A set $S\subseteq V$ of vertices of a graph $G$ is a $c$-clustered set if it induces a subgraph with components of order at most $c$ each, and $α_c(G)$ denotes the size of a largest $c$-clustered set.
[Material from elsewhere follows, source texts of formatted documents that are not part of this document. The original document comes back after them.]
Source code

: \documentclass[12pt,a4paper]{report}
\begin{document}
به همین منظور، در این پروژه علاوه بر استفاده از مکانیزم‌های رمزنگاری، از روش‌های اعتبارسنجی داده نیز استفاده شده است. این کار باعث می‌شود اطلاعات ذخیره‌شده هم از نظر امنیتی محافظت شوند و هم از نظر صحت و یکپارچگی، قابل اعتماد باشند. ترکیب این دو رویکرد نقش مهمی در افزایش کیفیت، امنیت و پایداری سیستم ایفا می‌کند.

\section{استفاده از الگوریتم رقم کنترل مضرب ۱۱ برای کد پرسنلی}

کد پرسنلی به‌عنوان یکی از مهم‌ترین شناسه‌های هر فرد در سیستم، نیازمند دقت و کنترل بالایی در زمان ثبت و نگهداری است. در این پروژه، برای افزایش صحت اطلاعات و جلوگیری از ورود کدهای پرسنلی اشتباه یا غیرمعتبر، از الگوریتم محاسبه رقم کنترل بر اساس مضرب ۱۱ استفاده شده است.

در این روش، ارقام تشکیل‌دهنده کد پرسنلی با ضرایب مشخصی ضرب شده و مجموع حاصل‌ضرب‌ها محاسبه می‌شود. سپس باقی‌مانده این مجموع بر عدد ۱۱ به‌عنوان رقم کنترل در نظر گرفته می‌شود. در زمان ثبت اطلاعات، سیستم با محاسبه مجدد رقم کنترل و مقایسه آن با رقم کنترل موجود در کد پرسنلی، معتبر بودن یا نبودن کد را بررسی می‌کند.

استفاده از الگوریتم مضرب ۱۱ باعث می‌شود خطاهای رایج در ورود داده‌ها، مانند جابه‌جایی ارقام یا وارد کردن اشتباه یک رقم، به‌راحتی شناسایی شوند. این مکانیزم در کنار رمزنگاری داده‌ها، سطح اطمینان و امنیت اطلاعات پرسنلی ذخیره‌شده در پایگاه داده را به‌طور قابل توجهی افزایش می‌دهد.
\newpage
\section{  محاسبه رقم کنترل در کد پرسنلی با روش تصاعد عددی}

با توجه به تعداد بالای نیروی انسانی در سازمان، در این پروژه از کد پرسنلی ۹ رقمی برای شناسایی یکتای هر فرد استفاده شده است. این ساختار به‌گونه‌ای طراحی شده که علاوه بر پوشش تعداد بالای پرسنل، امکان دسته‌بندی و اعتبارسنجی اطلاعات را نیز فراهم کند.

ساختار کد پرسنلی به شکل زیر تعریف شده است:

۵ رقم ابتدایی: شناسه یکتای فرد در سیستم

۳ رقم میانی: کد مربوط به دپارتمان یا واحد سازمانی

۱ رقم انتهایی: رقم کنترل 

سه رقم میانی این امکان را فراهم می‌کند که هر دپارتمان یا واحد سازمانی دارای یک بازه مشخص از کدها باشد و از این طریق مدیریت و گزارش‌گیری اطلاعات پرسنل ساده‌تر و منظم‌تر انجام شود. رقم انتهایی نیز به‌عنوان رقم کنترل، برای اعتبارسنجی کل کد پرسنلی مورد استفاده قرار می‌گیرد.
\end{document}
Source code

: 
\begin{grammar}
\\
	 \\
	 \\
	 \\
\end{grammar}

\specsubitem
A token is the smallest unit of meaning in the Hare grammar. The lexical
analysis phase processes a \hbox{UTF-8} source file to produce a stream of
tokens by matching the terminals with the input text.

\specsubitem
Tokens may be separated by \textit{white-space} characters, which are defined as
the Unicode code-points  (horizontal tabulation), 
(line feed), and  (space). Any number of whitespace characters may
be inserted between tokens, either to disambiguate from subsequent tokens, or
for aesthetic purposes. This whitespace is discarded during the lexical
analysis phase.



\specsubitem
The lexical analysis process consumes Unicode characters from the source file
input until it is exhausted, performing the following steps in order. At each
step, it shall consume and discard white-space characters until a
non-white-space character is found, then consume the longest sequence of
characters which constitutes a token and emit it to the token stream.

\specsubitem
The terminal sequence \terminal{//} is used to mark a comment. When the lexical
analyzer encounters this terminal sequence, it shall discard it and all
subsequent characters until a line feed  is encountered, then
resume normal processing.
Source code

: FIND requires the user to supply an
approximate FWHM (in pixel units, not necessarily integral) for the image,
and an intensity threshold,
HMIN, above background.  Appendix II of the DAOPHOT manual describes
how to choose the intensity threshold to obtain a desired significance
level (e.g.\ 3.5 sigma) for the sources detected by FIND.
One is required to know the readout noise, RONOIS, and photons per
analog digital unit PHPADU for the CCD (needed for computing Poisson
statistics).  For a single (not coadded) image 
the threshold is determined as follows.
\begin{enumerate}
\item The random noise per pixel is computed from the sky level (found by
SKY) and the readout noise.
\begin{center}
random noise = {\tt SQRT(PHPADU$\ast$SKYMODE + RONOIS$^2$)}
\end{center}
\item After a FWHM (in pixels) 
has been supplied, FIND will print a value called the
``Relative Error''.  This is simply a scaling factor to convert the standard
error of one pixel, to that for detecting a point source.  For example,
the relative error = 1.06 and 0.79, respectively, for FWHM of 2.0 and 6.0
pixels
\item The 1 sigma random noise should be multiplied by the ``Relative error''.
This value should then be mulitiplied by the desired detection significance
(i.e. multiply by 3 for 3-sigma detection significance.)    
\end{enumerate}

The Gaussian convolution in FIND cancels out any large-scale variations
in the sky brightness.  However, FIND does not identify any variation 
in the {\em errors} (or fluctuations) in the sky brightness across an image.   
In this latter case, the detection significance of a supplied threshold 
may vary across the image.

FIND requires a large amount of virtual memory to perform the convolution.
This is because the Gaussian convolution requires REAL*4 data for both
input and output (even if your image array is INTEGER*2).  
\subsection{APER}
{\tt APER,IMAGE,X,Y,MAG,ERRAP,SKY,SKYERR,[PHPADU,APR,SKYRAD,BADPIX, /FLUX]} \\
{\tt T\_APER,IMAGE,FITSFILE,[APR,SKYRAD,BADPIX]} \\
For any graph $G$ on $n$ vertices and treewidth $k$, we show that $α_c(G) \geq \frac{c}{c+k+1}n$, which improves a result of Dvoř{á}k and Wood [Innov.\ Graph Theory, 2025], while we construct $n$-vertex graphs $G$ of treewidth $k$ with $α_c(G)\leq \frac{c}{c+k}n$. In the case $c\leq 2$ or $k=1$ we prove the better lower bound $α_c(G) \geq \frac{c}{c+k}n$, which settles a conjecture of Chappell and Pelsmajer [Electron.\ J.\ Comb., 2013] and is best-possible. Finally, in the case $c=3$ and $k=2$, we show $α_c(G) \geq \frac{5}{9}n$ which is best-possible.
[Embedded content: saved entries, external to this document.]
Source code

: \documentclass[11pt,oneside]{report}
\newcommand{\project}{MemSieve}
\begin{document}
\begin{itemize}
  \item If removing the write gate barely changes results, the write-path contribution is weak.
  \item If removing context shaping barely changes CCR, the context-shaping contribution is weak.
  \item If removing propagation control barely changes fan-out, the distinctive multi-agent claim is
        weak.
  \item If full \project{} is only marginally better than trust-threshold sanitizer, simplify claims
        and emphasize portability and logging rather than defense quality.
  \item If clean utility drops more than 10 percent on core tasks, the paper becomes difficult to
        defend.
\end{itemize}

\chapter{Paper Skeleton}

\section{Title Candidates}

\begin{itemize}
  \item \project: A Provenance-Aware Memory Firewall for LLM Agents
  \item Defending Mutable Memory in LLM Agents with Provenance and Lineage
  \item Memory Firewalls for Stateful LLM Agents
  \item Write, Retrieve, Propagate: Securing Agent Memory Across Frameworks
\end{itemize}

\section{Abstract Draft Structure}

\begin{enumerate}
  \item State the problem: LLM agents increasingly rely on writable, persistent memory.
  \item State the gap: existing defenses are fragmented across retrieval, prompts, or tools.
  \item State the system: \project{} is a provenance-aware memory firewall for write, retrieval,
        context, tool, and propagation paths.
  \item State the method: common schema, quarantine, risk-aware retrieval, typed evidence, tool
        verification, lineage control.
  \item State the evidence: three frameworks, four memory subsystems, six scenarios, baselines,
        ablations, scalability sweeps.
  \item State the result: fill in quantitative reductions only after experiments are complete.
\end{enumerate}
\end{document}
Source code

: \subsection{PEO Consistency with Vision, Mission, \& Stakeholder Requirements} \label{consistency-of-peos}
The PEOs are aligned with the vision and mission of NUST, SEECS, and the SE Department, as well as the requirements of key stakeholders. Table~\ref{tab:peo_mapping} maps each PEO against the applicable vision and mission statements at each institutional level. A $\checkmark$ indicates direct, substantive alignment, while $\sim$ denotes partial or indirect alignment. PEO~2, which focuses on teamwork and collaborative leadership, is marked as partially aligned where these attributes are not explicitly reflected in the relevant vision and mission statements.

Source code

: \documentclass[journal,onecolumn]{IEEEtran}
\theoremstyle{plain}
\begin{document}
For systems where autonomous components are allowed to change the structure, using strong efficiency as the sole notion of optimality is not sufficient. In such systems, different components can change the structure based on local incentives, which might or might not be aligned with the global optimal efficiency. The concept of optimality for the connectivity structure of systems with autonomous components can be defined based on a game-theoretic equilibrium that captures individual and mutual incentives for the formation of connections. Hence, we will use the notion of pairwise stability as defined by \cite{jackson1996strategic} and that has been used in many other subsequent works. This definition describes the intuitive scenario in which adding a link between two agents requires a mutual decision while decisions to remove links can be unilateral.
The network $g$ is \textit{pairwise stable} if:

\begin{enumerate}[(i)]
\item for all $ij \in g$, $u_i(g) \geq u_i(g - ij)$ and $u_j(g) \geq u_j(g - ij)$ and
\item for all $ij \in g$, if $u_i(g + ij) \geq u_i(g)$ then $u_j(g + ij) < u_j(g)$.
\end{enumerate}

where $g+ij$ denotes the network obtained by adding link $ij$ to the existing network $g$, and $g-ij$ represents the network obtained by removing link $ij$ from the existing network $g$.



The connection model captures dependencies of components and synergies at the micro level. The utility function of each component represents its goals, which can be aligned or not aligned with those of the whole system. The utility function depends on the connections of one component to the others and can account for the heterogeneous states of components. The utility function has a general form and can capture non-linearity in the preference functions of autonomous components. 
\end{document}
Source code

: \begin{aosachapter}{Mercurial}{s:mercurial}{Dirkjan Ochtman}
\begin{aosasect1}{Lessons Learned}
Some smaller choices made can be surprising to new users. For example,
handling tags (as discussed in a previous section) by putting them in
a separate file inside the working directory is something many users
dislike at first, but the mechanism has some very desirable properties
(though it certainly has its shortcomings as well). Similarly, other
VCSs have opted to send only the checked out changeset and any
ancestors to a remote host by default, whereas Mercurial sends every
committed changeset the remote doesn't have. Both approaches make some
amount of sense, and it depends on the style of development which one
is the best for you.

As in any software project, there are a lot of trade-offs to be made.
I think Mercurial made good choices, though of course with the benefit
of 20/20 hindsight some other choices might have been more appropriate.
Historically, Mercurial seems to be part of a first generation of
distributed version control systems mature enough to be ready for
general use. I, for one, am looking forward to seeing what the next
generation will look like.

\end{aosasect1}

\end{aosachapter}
翻译：设图$G$的顶点子集$S\subseteq V$为$c$-聚类集，若其诱导子图的每个连通分支至多包含$c$个顶点，记$α_c(G)$表示最大$c$-聚类集的大小。对任意$n$个顶点且树宽为$k$的图$G$，我们证明$α_c(G) \geq \frac{c}{c+k+1}n$，改进了Dvořák和Wood [Innov.\ Graph Theory, 2025]的结果，同时构造了树宽为$k$的$n$顶点图$G$满足$α_c(G)\leq \frac{c}{c+k}n$。当$c\leq 2$或$k=1$时，我们证明更优的下界$α_c(G) \geq \frac{c}{c+k}n$，这解决了Chappell和Pelsmajer [Electron.\ J.\ Comb., 2013]的一个猜想且系数最优。最后，对$c=3$且$k=2$的情形，我们证明$α_c(G) \geq \frac{5}{9}n$并达到最优。